Afghanistan’s Taliban government launched a program to tackle hunger on Sunday, offering thousands of people wheat in exchange for labor.
The scheme will be rolled out around Afghanistan’s major towns and cities and employ 40,000 men in the capital alone, the Taliban’s chief spokesman said at a press conference in southern Kabul.
“This is an important step for fighting unemployment,” Zabihullah Mujahid said, adding the laborers must “work hard”.
Afghanistan -- which is already suffering from poverty, drought, electricity blackouts and a failing economic system -- is now facing the onset of what may be a harsh winter.
The Taliban’s food-for-work scheme will not pay laborers, targeting those who are currently unemployed and most at risk of starvation during the winter.
The two-month program will see 11,600 tons of wheat distributed in the capital, with about 55,000 tons for elsewhere in the country, including Herat, Jalalabad, Kandahar, Mazar-i-Sharif and Pol-i-Khomri.
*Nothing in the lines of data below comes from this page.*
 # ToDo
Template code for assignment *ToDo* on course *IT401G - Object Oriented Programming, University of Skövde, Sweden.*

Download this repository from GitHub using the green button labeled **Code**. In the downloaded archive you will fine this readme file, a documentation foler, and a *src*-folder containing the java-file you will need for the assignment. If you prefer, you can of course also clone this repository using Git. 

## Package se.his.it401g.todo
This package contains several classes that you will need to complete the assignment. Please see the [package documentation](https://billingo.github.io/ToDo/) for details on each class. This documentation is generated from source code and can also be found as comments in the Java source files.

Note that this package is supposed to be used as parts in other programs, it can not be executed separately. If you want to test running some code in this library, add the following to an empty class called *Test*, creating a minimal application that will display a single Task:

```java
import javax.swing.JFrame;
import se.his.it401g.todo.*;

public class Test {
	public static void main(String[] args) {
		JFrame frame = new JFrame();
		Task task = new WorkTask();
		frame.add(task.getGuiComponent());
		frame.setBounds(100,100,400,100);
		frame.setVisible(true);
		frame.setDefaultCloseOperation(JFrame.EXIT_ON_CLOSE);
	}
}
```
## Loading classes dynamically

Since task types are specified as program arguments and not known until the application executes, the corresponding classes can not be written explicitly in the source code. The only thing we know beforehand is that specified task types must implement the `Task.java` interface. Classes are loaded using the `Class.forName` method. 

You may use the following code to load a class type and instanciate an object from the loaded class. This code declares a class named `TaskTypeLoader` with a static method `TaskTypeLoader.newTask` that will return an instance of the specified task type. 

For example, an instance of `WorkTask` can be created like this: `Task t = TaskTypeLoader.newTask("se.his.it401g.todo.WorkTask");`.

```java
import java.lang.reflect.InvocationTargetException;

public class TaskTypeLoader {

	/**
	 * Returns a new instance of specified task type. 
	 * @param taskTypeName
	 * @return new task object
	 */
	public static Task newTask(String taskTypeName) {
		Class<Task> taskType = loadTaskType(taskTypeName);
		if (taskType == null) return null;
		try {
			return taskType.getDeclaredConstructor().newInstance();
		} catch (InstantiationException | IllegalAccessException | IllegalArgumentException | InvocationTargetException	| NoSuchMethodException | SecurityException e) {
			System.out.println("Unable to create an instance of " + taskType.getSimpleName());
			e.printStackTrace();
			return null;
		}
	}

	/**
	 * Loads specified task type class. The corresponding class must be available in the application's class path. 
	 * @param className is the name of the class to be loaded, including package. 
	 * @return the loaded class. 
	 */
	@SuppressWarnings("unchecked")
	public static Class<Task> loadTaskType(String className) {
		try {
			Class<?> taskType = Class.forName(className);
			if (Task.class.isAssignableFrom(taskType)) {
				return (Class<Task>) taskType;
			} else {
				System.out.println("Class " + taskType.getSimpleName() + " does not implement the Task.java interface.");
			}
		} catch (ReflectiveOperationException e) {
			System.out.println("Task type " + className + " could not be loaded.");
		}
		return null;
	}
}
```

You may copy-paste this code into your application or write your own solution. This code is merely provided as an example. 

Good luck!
Work for the laborers in Kabul will include digging water channels and catchment terraces for snow in the hills to combat drought.
Mujahid and other senior officials, including agriculture minister Abdul Rahman Rashid and Kabul mayor Hamdullah Nomani, cut a pink ribbon and dug a small ditch at a ceremony in the rural Rish Khor area of the capital to launch the program.